For one brief glorious moment, FGTH were the biggest group in
Britain, and the first act since The Beatles to hold both the
Number 1 and Number 2 position in the charts. Tabloid
newspapers put The Frankie Phenomenon on their front pages with
headlines such as "Gay Sex Tops Pops" and "Gender
Benders" all making wonderful copy.
They
went on to more hits, more controversy, more number one singles
(Two Tribes and The Power Of Love), more
sloganeering T-shirts, remix singles and slightly bogus artwork
stuffed with forced symbolism - and then they were gone.
At Easter in 1993 Holly Johnson was declared HIV Positive
after an AIDS diagnosis, and as everyone contracting the illness
at the time was dying and no medicine was available that
appeared to help, he was told his condition was terminal.

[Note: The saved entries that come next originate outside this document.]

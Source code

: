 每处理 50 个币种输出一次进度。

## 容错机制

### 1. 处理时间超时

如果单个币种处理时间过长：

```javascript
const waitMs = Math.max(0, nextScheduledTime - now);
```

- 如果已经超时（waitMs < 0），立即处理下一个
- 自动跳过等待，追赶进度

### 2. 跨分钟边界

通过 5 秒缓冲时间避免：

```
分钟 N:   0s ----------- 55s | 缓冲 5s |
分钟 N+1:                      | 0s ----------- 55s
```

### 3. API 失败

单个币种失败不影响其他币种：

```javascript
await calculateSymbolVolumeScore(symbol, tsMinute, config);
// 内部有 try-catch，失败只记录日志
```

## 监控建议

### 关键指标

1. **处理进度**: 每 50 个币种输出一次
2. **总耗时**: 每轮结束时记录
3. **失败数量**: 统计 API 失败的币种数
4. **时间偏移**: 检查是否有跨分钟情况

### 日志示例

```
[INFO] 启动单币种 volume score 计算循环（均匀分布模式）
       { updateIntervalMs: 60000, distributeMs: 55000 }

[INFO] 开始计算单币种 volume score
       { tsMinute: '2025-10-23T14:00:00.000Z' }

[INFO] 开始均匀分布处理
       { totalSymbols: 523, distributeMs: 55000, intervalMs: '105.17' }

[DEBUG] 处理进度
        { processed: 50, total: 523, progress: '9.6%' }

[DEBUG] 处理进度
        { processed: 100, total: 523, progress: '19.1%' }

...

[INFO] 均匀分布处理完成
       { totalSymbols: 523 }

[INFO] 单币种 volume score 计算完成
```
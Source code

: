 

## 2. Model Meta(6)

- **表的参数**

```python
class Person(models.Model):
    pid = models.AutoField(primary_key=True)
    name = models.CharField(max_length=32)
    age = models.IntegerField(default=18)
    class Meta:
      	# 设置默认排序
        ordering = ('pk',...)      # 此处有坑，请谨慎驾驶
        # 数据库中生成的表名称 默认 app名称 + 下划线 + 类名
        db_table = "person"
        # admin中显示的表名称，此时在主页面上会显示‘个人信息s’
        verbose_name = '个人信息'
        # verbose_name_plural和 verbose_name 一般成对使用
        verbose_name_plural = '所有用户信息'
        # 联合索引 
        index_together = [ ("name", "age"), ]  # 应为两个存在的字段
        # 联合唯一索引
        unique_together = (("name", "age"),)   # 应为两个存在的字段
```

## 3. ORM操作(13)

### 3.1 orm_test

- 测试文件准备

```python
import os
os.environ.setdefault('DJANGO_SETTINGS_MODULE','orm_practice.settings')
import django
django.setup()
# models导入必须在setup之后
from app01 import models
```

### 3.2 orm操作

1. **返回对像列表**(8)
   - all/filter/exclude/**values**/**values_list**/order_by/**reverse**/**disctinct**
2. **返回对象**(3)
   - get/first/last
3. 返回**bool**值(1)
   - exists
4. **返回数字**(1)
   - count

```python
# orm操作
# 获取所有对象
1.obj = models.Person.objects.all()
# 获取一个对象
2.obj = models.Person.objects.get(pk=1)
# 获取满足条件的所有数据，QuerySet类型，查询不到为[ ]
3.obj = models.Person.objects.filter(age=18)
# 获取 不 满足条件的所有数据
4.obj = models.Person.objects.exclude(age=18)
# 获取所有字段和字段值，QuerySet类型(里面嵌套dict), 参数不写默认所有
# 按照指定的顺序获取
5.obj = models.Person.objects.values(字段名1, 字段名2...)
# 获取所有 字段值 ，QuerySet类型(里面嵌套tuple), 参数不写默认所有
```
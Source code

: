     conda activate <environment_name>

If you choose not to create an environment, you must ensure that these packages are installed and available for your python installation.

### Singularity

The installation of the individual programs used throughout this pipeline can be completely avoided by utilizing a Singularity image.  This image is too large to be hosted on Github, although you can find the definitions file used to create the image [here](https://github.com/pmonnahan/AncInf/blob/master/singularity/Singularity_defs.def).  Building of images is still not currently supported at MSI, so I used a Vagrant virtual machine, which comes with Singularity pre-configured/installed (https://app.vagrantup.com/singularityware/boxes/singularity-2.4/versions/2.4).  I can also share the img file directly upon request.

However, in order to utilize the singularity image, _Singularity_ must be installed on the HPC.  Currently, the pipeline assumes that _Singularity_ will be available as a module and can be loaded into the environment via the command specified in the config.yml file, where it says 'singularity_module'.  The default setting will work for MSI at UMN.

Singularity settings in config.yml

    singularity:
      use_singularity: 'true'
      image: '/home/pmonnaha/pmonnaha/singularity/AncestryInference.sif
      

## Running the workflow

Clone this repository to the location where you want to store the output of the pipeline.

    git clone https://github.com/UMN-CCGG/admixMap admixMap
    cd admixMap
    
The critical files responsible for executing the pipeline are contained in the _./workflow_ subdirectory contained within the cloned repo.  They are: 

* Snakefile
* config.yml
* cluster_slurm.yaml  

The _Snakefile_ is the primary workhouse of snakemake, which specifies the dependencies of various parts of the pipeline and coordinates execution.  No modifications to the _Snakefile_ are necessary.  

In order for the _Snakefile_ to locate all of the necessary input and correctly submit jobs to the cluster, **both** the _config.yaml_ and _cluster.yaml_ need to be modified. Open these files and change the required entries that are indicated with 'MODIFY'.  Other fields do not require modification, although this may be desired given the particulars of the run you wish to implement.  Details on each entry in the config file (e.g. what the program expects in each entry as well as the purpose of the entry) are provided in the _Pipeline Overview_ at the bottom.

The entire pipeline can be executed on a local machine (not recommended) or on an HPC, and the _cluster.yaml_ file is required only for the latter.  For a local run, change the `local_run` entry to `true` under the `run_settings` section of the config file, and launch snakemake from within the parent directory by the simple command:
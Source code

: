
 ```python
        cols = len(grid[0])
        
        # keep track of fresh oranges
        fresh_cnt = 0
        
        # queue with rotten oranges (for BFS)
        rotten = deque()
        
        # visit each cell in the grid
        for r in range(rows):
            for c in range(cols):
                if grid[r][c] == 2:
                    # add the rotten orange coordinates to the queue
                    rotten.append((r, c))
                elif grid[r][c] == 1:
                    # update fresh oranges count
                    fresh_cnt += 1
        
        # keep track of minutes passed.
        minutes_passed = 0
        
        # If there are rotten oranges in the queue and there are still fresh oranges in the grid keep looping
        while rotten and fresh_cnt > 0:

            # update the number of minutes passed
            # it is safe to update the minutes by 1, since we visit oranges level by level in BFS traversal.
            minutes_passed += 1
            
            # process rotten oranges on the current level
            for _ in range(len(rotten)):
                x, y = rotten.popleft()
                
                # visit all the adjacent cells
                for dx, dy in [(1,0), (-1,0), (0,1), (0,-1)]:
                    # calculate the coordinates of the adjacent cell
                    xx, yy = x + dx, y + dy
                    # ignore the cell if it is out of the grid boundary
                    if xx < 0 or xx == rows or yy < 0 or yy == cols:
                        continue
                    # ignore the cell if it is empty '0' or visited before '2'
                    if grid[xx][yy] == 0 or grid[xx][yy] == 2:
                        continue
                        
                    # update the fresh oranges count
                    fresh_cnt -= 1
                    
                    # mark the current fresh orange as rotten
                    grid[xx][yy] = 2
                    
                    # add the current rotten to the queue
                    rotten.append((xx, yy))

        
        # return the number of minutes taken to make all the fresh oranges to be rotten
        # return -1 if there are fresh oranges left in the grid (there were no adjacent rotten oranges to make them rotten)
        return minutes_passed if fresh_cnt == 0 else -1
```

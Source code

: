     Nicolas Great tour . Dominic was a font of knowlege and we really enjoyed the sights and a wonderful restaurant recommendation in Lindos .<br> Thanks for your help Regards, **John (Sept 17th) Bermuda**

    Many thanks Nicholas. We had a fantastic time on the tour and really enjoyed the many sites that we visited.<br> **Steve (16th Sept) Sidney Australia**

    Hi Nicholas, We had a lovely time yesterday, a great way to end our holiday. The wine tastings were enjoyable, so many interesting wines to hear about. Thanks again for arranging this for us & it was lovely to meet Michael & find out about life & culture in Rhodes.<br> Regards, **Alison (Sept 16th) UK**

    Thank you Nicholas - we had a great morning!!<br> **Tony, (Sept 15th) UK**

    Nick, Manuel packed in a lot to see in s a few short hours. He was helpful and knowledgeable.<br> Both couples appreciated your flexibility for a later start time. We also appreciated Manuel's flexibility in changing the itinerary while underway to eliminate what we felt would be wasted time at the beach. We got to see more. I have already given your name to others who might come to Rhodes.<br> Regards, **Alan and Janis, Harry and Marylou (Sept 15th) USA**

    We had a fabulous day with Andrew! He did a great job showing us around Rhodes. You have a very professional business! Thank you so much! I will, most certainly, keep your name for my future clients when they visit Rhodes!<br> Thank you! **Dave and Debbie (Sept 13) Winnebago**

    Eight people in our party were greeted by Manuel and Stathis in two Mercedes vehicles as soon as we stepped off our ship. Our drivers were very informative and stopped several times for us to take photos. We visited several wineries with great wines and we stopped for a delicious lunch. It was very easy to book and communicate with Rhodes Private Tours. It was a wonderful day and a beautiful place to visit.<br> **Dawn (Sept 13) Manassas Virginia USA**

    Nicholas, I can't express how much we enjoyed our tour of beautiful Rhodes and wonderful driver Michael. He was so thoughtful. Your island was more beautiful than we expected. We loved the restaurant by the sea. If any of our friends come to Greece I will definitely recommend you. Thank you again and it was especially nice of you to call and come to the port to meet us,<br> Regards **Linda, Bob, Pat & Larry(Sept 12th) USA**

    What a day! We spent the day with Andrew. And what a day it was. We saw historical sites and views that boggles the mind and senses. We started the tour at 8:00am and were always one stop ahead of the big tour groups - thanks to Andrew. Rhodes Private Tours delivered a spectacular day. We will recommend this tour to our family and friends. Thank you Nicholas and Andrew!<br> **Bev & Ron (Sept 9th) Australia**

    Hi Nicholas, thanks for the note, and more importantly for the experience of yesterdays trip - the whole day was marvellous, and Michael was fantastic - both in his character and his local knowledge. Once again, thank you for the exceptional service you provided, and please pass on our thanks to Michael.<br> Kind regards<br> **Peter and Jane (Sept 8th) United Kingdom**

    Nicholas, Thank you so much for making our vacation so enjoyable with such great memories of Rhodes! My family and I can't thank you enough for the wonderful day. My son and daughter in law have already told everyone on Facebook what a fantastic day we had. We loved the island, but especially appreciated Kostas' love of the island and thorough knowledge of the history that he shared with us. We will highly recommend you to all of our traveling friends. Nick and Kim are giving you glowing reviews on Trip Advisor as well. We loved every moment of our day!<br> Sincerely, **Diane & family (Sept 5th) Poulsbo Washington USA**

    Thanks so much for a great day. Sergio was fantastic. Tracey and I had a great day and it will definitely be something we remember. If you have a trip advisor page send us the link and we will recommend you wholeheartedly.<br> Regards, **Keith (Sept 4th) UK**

To make matters worse, hysterical coverage of the suffering
of various high-profile gay figures in the entertainment
industry was beginning to escalate (Freddie Mercury had just
died, Kenny Everett had just been outed with AIDS) and there was
something of a feeding-frenzy in the press.
Johnson organised an interview with the journalist Alan
Jackson destined for the following Saturday's Times to
announce his illness, but Sun editor Piers Morgan
saw the item in the News International database and published a
coldly unsympathetic cover story for his own publication the
next morning, causing unimaginable distress for Johnson's family
and friends. Alan Jackson sued Morgan, who was found
"guilty of non-bona fide journalistic practices," but
the damage was done.
Fortunately the drugs improved and Johnson's health got
better. He lived on his royalties (although he called FGTH's
deal with their production company ZTT "an abomination that
didn't hold up in court") and made four solo albums, the
last (1999's Soulstream) recorded in his home studio
and released on his own Pleasuredome label.
FGTH were brilliantly produced by Trevor Horn (ex-Buggles),
and remain the only band in history to release a 'greatest hits'
album where all 12 tracks on the record are the same song!